It's been reported that searches for the Bible on e-commerce sites JD.com and Amazon.cn don't produce results.
Although China has always controlled sales of the Bible by only allowing it to be distributed and printed by state-sanctioned churches, it had been available to buy online.
The disappearance of Bibles on internet retailers is the latest restriction the country has placed on its fast-growing Christian population.
Religious freedom campaigners have said freedom for Christians in China has been the worst it's ever been.
The crackdown on Christians in China has meant that crosses have been removed from churches, churches have been demolished, and Christians suspected of worshipping at home have been detained.

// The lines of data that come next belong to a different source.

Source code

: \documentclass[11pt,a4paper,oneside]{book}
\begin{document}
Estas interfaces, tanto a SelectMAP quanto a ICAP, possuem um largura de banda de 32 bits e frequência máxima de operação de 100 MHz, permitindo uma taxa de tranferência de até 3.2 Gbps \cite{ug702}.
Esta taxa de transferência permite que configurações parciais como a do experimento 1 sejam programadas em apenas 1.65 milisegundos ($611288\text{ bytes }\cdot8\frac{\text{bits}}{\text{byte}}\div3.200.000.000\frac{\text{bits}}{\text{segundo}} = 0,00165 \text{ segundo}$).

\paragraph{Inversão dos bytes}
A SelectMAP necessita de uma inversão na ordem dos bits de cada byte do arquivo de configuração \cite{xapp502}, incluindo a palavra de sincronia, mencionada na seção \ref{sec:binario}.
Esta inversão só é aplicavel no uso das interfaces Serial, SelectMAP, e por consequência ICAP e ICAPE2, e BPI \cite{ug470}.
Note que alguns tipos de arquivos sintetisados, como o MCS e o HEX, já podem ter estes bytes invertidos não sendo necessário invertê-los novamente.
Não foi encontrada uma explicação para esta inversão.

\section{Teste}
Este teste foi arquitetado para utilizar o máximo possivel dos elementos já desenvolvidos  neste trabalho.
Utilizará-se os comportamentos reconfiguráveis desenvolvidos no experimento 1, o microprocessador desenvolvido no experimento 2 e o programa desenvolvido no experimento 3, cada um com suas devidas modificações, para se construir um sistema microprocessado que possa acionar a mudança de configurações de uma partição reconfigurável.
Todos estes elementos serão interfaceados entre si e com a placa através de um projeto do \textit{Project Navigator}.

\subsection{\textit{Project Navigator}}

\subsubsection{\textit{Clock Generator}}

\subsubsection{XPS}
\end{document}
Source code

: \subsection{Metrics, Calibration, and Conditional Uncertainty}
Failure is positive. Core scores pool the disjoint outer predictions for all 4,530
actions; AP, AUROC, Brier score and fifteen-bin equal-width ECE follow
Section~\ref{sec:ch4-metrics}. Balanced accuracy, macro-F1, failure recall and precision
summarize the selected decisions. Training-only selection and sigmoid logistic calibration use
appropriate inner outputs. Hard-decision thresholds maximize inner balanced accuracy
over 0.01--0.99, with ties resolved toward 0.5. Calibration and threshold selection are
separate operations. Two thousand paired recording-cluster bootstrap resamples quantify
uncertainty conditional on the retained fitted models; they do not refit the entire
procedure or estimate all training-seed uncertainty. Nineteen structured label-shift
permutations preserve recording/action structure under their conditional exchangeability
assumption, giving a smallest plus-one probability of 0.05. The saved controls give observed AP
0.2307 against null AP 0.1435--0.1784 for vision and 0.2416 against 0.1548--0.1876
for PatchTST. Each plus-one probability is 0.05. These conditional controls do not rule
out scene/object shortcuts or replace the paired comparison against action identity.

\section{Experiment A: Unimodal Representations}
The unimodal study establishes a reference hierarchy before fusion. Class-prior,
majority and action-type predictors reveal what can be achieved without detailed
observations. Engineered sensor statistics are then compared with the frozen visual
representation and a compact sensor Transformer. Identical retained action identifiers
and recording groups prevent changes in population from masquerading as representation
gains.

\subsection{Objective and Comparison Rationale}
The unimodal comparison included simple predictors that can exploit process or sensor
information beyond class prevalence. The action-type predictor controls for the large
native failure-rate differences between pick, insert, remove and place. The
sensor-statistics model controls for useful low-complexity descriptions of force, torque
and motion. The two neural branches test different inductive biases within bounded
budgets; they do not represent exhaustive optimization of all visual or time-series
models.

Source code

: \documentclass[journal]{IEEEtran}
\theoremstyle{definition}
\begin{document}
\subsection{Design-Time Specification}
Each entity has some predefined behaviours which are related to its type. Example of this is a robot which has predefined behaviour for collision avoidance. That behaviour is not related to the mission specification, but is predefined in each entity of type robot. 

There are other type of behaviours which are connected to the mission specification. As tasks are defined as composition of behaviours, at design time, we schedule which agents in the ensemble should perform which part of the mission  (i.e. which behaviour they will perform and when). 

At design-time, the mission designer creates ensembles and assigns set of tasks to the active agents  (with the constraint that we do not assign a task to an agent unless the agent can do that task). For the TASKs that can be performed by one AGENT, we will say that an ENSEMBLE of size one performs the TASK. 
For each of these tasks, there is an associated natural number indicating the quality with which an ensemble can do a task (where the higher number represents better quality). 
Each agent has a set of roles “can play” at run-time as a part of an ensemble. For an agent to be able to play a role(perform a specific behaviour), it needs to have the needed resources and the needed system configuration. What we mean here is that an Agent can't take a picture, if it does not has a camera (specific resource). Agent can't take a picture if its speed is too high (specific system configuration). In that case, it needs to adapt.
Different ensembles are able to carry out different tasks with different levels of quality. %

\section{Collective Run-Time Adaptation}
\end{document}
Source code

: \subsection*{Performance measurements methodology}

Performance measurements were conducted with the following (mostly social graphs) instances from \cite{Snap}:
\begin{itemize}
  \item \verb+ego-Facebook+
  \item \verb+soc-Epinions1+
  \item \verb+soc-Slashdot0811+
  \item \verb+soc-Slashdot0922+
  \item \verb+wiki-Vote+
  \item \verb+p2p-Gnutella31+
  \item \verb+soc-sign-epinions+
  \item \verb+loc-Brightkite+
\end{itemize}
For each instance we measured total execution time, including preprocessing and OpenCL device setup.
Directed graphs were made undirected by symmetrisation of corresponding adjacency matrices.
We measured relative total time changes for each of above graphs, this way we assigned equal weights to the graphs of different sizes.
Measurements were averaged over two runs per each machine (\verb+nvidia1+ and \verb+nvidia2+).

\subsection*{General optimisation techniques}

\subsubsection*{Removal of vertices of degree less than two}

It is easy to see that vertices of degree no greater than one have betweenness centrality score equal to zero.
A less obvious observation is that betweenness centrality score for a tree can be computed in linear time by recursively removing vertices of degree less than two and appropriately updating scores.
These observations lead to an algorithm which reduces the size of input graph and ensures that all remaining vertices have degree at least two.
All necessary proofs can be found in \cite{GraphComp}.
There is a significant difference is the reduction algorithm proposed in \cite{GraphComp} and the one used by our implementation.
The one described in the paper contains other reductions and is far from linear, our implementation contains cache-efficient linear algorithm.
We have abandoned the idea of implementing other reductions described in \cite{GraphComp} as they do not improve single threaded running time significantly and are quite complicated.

A new Chinese government white paper on religious freedoms published this week asserted that all faiths must "adapt themselves to the socialist society".
The paper listing official Communist Party policies added: "Religious believers and non-believers respect each other, and live in harmony, committing themselves to reform and opening up and the socialist modernization, and contribute to the realization of the Chinese Dream of national rejuvenation."
William Nee, China researcher at Amnesty International, said the Vatican should address the online Bible sale ban with Beijing.
Chinese Catholic bishops and the Vatican have not good relations for decades because Chinese Catholic bishops are not appointed by the Pope. However, both sides have shown some progress in reconciliation in recent weeks.
Nee said: "[The Vatican] should probably take this issue into consideration in its discussions with their Chinese counterparts, since the banning of the sale of Bibles is obviously a worrying move, demonstrating the worsening state for freedom of religion in China.
"[There is] a broader trend under President Xi Jinping to more tightly control religion, especially Christianity.
"It's absurd that the government claims to promote religious freedom at the same time that they're banning the sale of Bibles."